Empirical Type I error rate and statistical power are analyzed in both studies. The former was interpreted according to ^{Bradley's (1978)} criterion, a widely accepted standard that facilitates the comparison of results across similar studies (^{Arnau et al., 2012}; ^{Livacic et al., 2010}; ^{Vallejo et al., 2010}). According to this criterion, a procedure is considered robust if the Type I error rate is between .025 and .075 for a significance level of .05. This simplifies the interpretation of results and allows us to identify those procedures that are liberal, conservative, and robust to violations.
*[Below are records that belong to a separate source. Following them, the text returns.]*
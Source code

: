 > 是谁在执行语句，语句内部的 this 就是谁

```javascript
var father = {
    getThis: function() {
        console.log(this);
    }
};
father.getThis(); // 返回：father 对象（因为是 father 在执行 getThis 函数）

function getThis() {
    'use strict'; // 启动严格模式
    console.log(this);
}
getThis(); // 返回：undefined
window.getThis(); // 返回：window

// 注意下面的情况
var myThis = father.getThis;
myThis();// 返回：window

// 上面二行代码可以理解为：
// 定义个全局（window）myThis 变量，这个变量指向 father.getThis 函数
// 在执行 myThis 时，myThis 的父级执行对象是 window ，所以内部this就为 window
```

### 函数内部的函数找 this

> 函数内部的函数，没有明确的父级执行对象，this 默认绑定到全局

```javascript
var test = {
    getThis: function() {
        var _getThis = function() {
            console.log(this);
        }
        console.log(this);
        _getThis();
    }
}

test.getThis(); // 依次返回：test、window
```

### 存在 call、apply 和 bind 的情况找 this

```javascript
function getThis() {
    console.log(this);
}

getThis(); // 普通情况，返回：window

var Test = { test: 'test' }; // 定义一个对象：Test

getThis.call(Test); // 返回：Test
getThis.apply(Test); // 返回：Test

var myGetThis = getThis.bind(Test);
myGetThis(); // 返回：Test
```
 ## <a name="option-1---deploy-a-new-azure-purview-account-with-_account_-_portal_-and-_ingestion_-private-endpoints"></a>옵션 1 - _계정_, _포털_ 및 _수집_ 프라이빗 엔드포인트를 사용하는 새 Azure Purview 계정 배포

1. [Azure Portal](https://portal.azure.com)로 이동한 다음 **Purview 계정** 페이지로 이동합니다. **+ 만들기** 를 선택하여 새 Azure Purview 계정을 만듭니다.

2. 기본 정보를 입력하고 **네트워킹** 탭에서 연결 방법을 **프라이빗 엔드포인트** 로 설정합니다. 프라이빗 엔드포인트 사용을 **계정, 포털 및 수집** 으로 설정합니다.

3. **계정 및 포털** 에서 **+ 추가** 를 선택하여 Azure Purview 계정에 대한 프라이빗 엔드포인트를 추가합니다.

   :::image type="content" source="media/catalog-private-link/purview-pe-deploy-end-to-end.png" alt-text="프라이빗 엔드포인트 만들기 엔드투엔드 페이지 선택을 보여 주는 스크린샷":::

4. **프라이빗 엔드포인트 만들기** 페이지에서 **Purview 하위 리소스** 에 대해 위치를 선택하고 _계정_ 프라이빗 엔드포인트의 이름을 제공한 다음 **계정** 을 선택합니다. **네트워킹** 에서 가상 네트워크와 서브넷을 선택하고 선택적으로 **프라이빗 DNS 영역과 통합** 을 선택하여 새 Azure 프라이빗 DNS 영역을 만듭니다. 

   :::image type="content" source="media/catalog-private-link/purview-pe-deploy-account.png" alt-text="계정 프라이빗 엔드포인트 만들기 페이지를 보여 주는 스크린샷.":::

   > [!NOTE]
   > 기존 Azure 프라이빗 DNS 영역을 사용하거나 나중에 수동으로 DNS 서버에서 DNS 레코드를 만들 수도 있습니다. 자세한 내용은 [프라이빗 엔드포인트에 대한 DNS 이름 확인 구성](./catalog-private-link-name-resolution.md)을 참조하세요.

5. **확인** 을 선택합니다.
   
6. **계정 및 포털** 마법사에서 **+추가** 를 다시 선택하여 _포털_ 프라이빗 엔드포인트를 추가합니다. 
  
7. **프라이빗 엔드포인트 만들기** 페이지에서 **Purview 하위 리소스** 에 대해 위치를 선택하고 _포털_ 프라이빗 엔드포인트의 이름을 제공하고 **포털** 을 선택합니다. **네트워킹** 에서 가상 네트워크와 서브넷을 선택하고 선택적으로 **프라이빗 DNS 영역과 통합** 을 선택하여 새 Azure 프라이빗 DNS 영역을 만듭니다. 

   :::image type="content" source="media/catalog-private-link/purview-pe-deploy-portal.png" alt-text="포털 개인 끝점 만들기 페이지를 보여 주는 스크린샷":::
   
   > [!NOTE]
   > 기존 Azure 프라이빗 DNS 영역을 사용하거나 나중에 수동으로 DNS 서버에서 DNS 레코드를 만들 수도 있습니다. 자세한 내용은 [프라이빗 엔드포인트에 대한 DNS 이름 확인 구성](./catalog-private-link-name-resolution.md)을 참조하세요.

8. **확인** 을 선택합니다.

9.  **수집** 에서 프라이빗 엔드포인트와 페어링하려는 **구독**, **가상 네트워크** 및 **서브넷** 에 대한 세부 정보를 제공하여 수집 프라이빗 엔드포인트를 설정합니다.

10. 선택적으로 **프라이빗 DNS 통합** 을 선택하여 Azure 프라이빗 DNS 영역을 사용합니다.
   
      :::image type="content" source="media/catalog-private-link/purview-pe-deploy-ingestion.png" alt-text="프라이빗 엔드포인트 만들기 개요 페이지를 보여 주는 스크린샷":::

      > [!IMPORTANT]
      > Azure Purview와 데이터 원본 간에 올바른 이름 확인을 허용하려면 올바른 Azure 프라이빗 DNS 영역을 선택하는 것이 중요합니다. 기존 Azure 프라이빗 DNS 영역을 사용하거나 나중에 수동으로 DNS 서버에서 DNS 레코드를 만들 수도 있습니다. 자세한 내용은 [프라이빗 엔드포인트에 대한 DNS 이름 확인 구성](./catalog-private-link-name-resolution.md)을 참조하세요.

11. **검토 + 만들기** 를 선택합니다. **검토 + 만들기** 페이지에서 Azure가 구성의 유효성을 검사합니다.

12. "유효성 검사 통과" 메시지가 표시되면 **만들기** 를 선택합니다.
For power, the values of means were set so as to yield a power of approximately .80 for the normal distribution for each sample size, with this value being used as a reference to compare the power obtained with each non-normal distribution.

Study 1. Equal Distributions in the Repeated Measures

The aim here was to analyze empirical Type I error rates and power of the F-statistic in one-way RM-ANOVA with non-normal distributions and equal distributions in the repeated measures.

Method

Instruments

A Monte Carlo simulation study was performed using the SAS/IML (interactive matrix language) software and the PROC GLM module (SAS 9.4, ^{SAS Institute Inc., 2013}). A series of macros was created that allowed generation of the data and estimation of the general linear model. These macros are available upon request from the corresponding author. First, we generated an UN covariance matrix with sphericity approximately equal to 1 (ε ≈ .95). We used this matrix because, as already noted, it is the most general structure (^{Kowalchuk et al., 2004}) and the one most typically found in longitudinal behavioral data (^{Arnau et al., 2014}; ^{Bono et al., 2010}). Next, non-normal data were generated using the procedure proposed by ^{Fleishman (1978)}, which uses a polynomial transformation to simulate data with specific values of skewness and kurtosis. Normal data were generated using the Cholesky transformation of the covariance matrix. Finally, simulated data were analyzed with the PROC GLM of SAS to obtain probability values associated with the F-statistic of RM-ANOVA.

Procedure

In order to examine the Type I error rate, differences between repeated measures were set to zero. A one-way repeated measures design was considered (no between-subject factor was included), manipulating the following variables:

Within-subject levels (K). The repeated measures were K = 3, 4, 6, and 8.
Total sample size. ^{Keselman et al. (1998)} found that more than half (55.3%) of the studies with repeated measures reported a sample size of 60 or fewer, although the range varied from 6 to 1000. Accordingly, we considered a wide range of sample sizes so as to study small (lower than 30), medium (from 30 to 75), and large samples (above 75) (^{Bono et al., 2016}): 10, 15, 20, 25, 30, 40, 50, 60, 70, 80, 90, 100, 120, 150, 180, 210, 240, 270, and 300.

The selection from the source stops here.